- [What you need to do]: The full text of the records below, minus any pictures, should be given back word for word.

[Document images with source code]
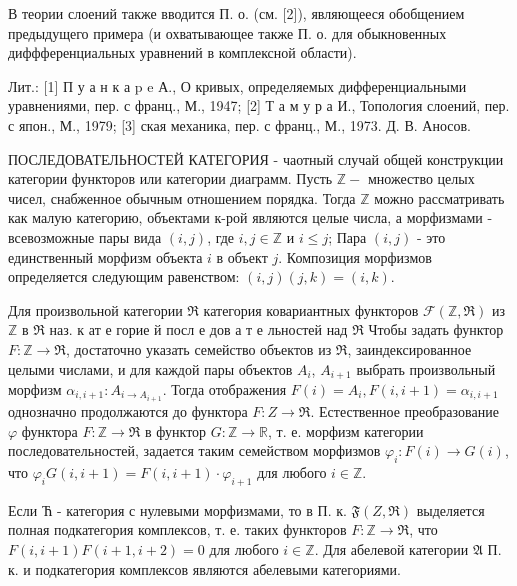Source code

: \documentclass[10pt]{article}
\begin{document}
В теории слоений также вводится П. о. (см. [2]), являющееся обобщением предыдущего примера (и охватывающее также П. о. для обыкновенных диффференциальных уравнений в комплексной области).



Лит.: [1] П у а н к а p e А., О кривых, определяемых дифференциальными уравнениями, пер. с франц., М., 1947; [2] Т а м у р а И., Топология слоений, пер. с япон., М., 1979; [3] ская механика, пер. с франц., М., 1973. Д. В. Аносов.



ПОСЛЕДОВАТЕЛЬНОСТЕЙ КАТЕГОРИЯ - чаотный случай общей конструкции категории функторов или категории диаграмм. Пусть $\mathbb{Z}-$ множество целых чисел, снабженное обычным отношением порядка. Тогда $\mathbb{Z}$ можно рассматривать как малую категорию, объектами к-рой являются целые числа, а морфизмами - всевозможные пары вида $(i, j)$, где $i, j \in \mathbb{Z}$ и $i \leqslant j$; Пара $(i, j)$ - это единственный морфизм объекта $i$ в объект $j$. Композиция морфизмов определяется следующим равенством: $(i, j)(j, k)=(i, k)$.



Для произвольной категории $\Re$ категория ковариантных функторов $\mathscr{F}(\mathbb{Z}, \mathscr{\Re})$ из $\mathbb{Z}$ в $\mathscr{\Re}$ наз. к ат е горие й посл е дов а т е льностей над $\mathfrak{R}$ Чтобы задать функтор $F: \mathbb{Z} \rightarrow \Re$, достаточно указать семейство объектов из $\mathfrak{R}$, заиндексированное целыми числами, и для каждой пары объектов $A_{i}$, $A_{i+1}$ выбрать произвольный морфизм $\alpha_{i, i+1}: A_{i \rightarrow A_{i+1}}$. Тогда отображения $F(i)=A_{i}, F(i, i+1)=\alpha_{i, i+1}$ однозначно продолжаются до функтора $F: Z \rightarrow \mathfrak{R}$. Естественное преобразование $\varphi$ функтора $F: \mathbb{Z} \rightarrow \mathscr{\Re}$ в функтор $G: \mathbb{Z} \rightarrow \mathbb{R}$, т. е. морфизм категории последовательностей, задается таким семейством морфизмов $\varphi_{i}: F(i) \rightarrow G(i)$, что $\varphi_{i} G(i, i+1)=F(i, i+1) \cdot \varphi_{i+1}$ для любого $i \in \mathbb{Z}$.



Если Ћ - категория с нулевыми морфизмами, то в П. к. $\mathfrak{F}(Z, \mathfrak{R})$ выделяется полная подкатегория комплексов, т. е. таких функторов $F: \mathbb{Z} \rightarrow \Re$, что $F(i, i+1) F(i+1, i+2)=0$ для любого $i \in \mathbb{Z}$. Для абелевой категории $\mathfrak{A}$ П. к. и подкатегория комплексов являются абелевыми категориями.
\end{document}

- [Response below]:
Source code

: \documentclass[10pt]{article}
\begin{document}
В теории слоений также вводится П. о. (см. [2]), являющееся обобщением предыдущего примера (и охватывающее также П. о. для обыкновенных диффференциальных уравнений в комплексной области).



Лит.: [1] П у а н к а p e А., О кривых, определяемых дифференциальными уравнениями, пер. с франц., М., 1947; [2] Т а м у р а И., Топология слоений, пер. с япон., М., 1979; [3] ская механика, пер. с франц., М., 1973. Д. В. Аносов.



ПОСЛЕДОВАТЕЛЬНОСТЕЙ КАТЕГОРИЯ - чаотный случай общей конструкции категории функторов или категории диаграмм. Пусть $\mathbb{Z}-$ множество целых чисел, снабженное обычным отношением порядка. Тогда $\mathbb{Z}$ можно рассматривать как малую категорию, объектами к-рой являются целые числа, а морфизмами - всевозможные пары вида $(i, j)$, где $i, j \in \mathbb{Z}$ и $i \leqslant j$; Пара $(i, j)$ - это единственный морфизм объекта $i$ в объект $j$. Композиция морфизмов определяется следующим равенством: $(i, j)(j, k)=(i, k)$.



Для произвольной категории $\Re$ категория ковариантных функторов $\mathscr{F}(\mathbb{Z}, \mathscr{\Re})$ из $\mathbb{Z}$ в $\mathscr{\Re}$ наз. к ат е горие й посл е дов а т е льностей над $\mathfrak{R}$ Чтобы задать функтор $F: \mathbb{Z} \rightarrow \Re$, достаточно указать семейство объектов из $\mathfrak{R}$, заиндексированное целыми числами, и для каждой пары объектов $A_{i}$, $A_{i+1}$ выбрать произвольный морфизм $\alpha_{i, i+1}: A_{i \rightarrow A_{i+1}}$. Тогда отображения $F(i)=A_{i}, F(i, i+1)=\alpha_{i, i+1}$ однозначно продолжаются до функтора $F: Z \rightarrow \mathfrak{R}$. Естественное преобразование $\varphi$ функтора $F: \mathbb{Z} \rightarrow \mathscr{\Re}$ в функтор $G: \mathbb{Z} \rightarrow \mathbb{R}$, т. е. морфизм категории последовательностей, задается таким семейством морфизмов $\varphi_{i}: F(i) \rightarrow G(i)$, что $\varphi_{i} G(i, i+1)=F(i, i+1) \cdot \varphi_{i+1}$ для любого $i \in \mathbb{Z}$.



Если Ћ - категория с нулевыми морфизмами, то в П. к. $\mathfrak{F}(Z, \mathfrak{R})$ выделяется полная подкатегория комплексов, т. е. таких функторов $F: \mathbb{Z} \rightarrow \Re$, что $F(i, i+1) F(i+1, i+2)=0$ для любого $i \in \mathbb{Z}$. Для абелевой категории $\mathfrak{A}$ П. к. и подкатегория комплексов являются абелевыми категориями.
\end{document}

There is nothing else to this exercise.